INSTRUCTIONS TO FOLLOW ▸ Nothing but an exact copy is wanted here: the line with "2018年全国囲棋個人戦男子組第12戦 | He" and all the lines that follow it in the entries below.
-- DATA FOR THE TASK follows --
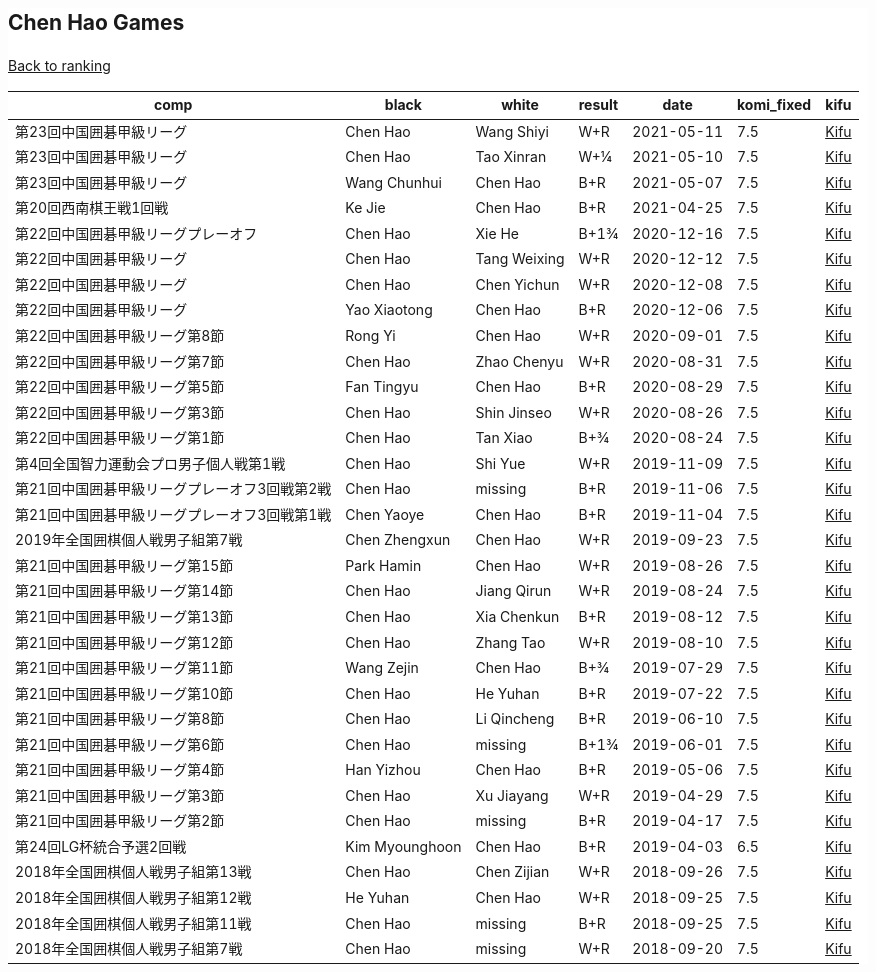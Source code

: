 ## Chen Hao Games

[Back to ranking](../../index.md)




| **comp** | **black** | **white** | **result** | **date** | **komi_fixed** | **kifu** | 
| --- | --- | --- | --- | --- | --- | --- |
| 第23回中国囲碁甲級リーグ | Chen Hao | Wang Shiyi | W+R | 2021-05-11 | 7.5 | [Kifu](https://kifudepot.net/kifucontents.php?id=KLzzf4BxhfRWG%2F96uG2nAw%3D%3D) | 
| 第23回中国囲碁甲級リーグ | Chen Hao | Tao Xinran | W+¼ | 2021-05-10 | 7.5 | [Kifu](https://kifudepot.net/kifucontents.php?id=6uT4FS4zNnvwKDYOB73J5w%3D%3D) | 
| 第23回中国囲碁甲級リーグ | Wang Chunhui | Chen Hao | B+R | 2021-05-07 | 7.5 | [Kifu](https://kifudepot.net/kifucontents.php?id=x%2Fzkea8eGZ0LeZjW3XAA0A%3D%3D) | 
| 第20回西南棋王戦1回戦 | Ke Jie | Chen Hao | B+R | 2021-04-25 | 7.5 | [Kifu](https://kifudepot.net/kifucontents.php?id=9K0WnsjJil%2FfewUugsjIcg%3D%3D) | 
| 第22回中国囲碁甲級リーグプレーオフ | Chen Hao | Xie He | B+1¾ | 2020-12-16 | 7.5 | [Kifu](https://kifudepot.net/kifucontents.php?id=6CyanUuOWqzbjQ7kqvqPtw%3D%3D) | 
| 第22回中国囲碁甲級リーグ | Chen Hao | Tang Weixing | W+R | 2020-12-12 | 7.5 | [Kifu](https://kifudepot.net/kifucontents.php?id=LmQZv1i%2FhyWkZGr0ojU7BQ%3D%3D) | 
| 第22回中国囲碁甲級リーグ | Chen Hao | Chen Yichun | W+R | 2020-12-08 | 7.5 | [Kifu](https://kifudepot.net/kifucontents.php?id=MiMtBhB1qMI5ypA%2FqDak7w%3D%3D) | 
| 第22回中国囲碁甲級リーグ | Yao Xiaotong | Chen Hao | B+R | 2020-12-06 | 7.5 | [Kifu](https://kifudepot.net/kifucontents.php?id=ABXRiMORWsywg55yddilDg%3D%3D) | 
| 第22回中国囲碁甲級リーグ第8節 | Rong Yi | Chen Hao | W+R | 2020-09-01 | 7.5 | [Kifu](https://kifudepot.net/kifucontents.php?id=YeKrcGETdLu7HiCF9ePywQ%3D%3D) | 
| 第22回中国囲碁甲級リーグ第7節 | Chen Hao | Zhao Chenyu | W+R | 2020-08-31 | 7.5 | [Kifu](https://kifudepot.net/kifucontents.php?id=h4K3LabbikWufbAUTFLUKA%3D%3D) | 
| 第22回中国囲碁甲級リーグ第5節 | Fan Tingyu | Chen Hao | B+R | 2020-08-29 | 7.5 | [Kifu](https://kifudepot.net/kifucontents.php?id=KJIgENpLfvPRNqOVc5T1xQ%3D%3D) | 
| 第22回中国囲碁甲級リーグ第3節 | Chen Hao | Shin Jinseo | W+R | 2020-08-26 | 7.5 | [Kifu](https://kifudepot.net/kifucontents.php?id=CH9Gx6WlYhTPMOJUUkzYjw%3D%3D) | 
| 第22回中国囲碁甲級リーグ第1節 | Chen Hao | Tan Xiao | B+¾ | 2020-08-24 | 7.5 | [Kifu](https://kifudepot.net/kifucontents.php?id=5ZPyMD8hYizSkNU7A3Jfgg%3D%3D) | 
| 第4回全国智力運動会プロ男子個人戦第1戦 | Chen Hao | Shi Yue | W+R | 2019-11-09 | 7.5 | [Kifu](https://kifudepot.net/kifucontents.php?id=6vdvq8eMAVJt552irupn2Q%3D%3D) | 
| 第21回中国囲碁甲級リーグプレーオフ3回戦第2戦 | Chen Hao | missing | B+R | 2019-11-06 | 7.5 | [Kifu](https://kifudepot.net/kifucontents.php?id=pR04sjP0lGEHuOOunoiuig%3D%3D) | 
| 第21回中国囲碁甲級リーグプレーオフ3回戦第1戦 | Chen Yaoye | Chen Hao | B+R | 2019-11-04 | 7.5 | [Kifu](https://kifudepot.net/kifucontents.php?id=FghX0cAdXcCieKjLT7nRHg%3D%3D) | 
| 2019年全国囲棋個人戦男子組第7戦 | Chen Zhengxun | Chen Hao | W+R | 2019-09-23 | 7.5 | [Kifu](https://kifudepot.net/kifucontents.php?id=fZMoO5rjVllgHdA9Dtp1mA%3D%3D) | 
| 第21回中国囲碁甲級リーグ第15節 | Park Hamin | Chen Hao | W+R | 2019-08-26 | 7.5 | [Kifu](https://kifudepot.net/kifucontents.php?id=7KdKnB23tBPQyaO3RI94%2FQ%3D%3D) | 
| 第21回中国囲碁甲級リーグ第14節 | Chen Hao | Jiang Qirun | W+R | 2019-08-24 | 7.5 | [Kifu](https://kifudepot.net/kifucontents.php?id=CWIA2IoRQb2eXXVyJJbANg%3D%3D) | 
| 第21回中国囲碁甲級リーグ第13節 | Chen Hao | Xia Chenkun | B+R | 2019-08-12 | 7.5 | [Kifu](https://kifudepot.net/kifucontents.php?id=aERWYTLU05OB8xeoE1Ysig%3D%3D) | 
| 第21回中国囲碁甲級リーグ第12節 | Chen Hao | Zhang Tao | W+R | 2019-08-10 | 7.5 | [Kifu](https://kifudepot.net/kifucontents.php?id=Z4uOOlx0du6hv8%2FXkONI8A%3D%3D) | 
| 第21回中国囲碁甲級リーグ第11節 | Wang Zejin | Chen Hao | B+¾ | 2019-07-29 | 7.5 | [Kifu](https://kifudepot.net/kifucontents.php?id=fcQWxPC4laFfr65gv%2BKI8g%3D%3D) | 
| 第21回中国囲碁甲級リーグ第10節 | Chen Hao | He Yuhan | B+R | 2019-07-22 | 7.5 | [Kifu](https://kifudepot.net/kifucontents.php?id=VF8ZsWKglD41RuUe0SCcGQ%3D%3D) | 
| 第21回中国囲碁甲級リーグ第8節 | Chen Hao | Li Qincheng | B+R | 2019-06-10 | 7.5 | [Kifu](https://kifudepot.net/kifucontents.php?id=to5itW5dh0BgDHbE4sIIOQ%3D%3D) | 
| 第21回中国囲碁甲級リーグ第6節 | Chen Hao | missing | B+1¾ | 2019-06-01 | 7.5 | [Kifu](https://kifudepot.net/kifucontents.php?id=p2UOWNXQTZbHIZjseThYPA%3D%3D) | 
| 第21回中国囲碁甲級リーグ第4節 | Han Yizhou | Chen Hao | B+R | 2019-05-06 | 7.5 | [Kifu](https://kifudepot.net/kifucontents.php?id=0m51%2FObLdR2w7Mmnn9ndaQ%3D%3D) | 
| 第21回中国囲碁甲級リーグ第3節 | Chen Hao | Xu Jiayang | W+R | 2019-04-29 | 7.5 | [Kifu](https://kifudepot.net/kifucontents.php?id=ry%2FlWov5Ea3%2BpQ3Rrio6YQ%3D%3D) | 
| 第21回中国囲碁甲級リーグ第2節 | Chen Hao | missing | B+R | 2019-04-17 | 7.5 | [Kifu](https://kifudepot.net/kifucontents.php?id=e3lv%2FliGoXCN0%2FKmdo4N1A%3D%3D) | 
| 第24回LG杯統合予選2回戦 | Kim Myounghoon | Chen Hao | B+R | 2019-04-03 | 6.5 | [Kifu](https://kifudepot.net/kifucontents.php?id=1eByU45i%2FnzlLz2xzABjmg%3D%3D) | 
| 2018年全国囲棋個人戦男子組第13戦 | Chen Hao | Chen Zijian | W+R | 2018-09-26 | 7.5 | [Kifu](https://kifudepot.net/kifucontents.php?id=32g4aFbNZB9xPzglMDuhrQ%3D%3D) | 
| 2018年全国囲棋個人戦男子組第12戦 | He Yuhan | Chen Hao | W+R | 2018-09-25 | 7.5 | [Kifu](https://kifudepot.net/kifucontents.php?id=dykMizTPsYcEvft6YIE7fA%3D%3D) | 
| 2018年全国囲棋個人戦男子組第11戦 | Chen Hao | missing | B+R | 2018-09-25 | 7.5 | [Kifu](https://kifudepot.net/kifucontents.php?id=tTxhEo7I%2FnIB36%2F8C1AQJA%3D%3D) | 
| 2018年全国囲棋個人戦男子組第7戦 | Chen Hao | missing | W+R | 2018-09-20 | 7.5 | [Kifu](https://kifudepot.net/kifucontents.php?id=3dLfeVWT2INMj58vyGpW0Q%3D%3D) |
-- DATA FOR THE TASK concluded --
YOUR SOLUTION ▸
| 2018年全国囲棋個人戦男子組第12戦 | He Yuhan | Chen Hao | W+R | 2018-09-25 | 7.5 | [Kifu](https://kifudepot.net/kifucontents.php?id=dykMizTPsYcEvft6YIE7fA%3D%3D) | 
| 2018年全国囲棋個人戦男子組第11戦 | Chen Hao | missing | B+R | 2018-09-25 | 7.5 | [Kifu](https://kifudepot.net/kifucontents.php?id=tTxhEo7I%2FnIB36%2F8C1AQJA%3D%3D) | 
| 2018年全国囲棋個人戦男子組第7戦 | Chen Hao | missing | W+R | 2018-09-20 | 7.5 | [Kifu](https://kifudepot.net/kifucontents.php?id=3dLfeVWT2INMj58vyGpW0Q%3D%3D) |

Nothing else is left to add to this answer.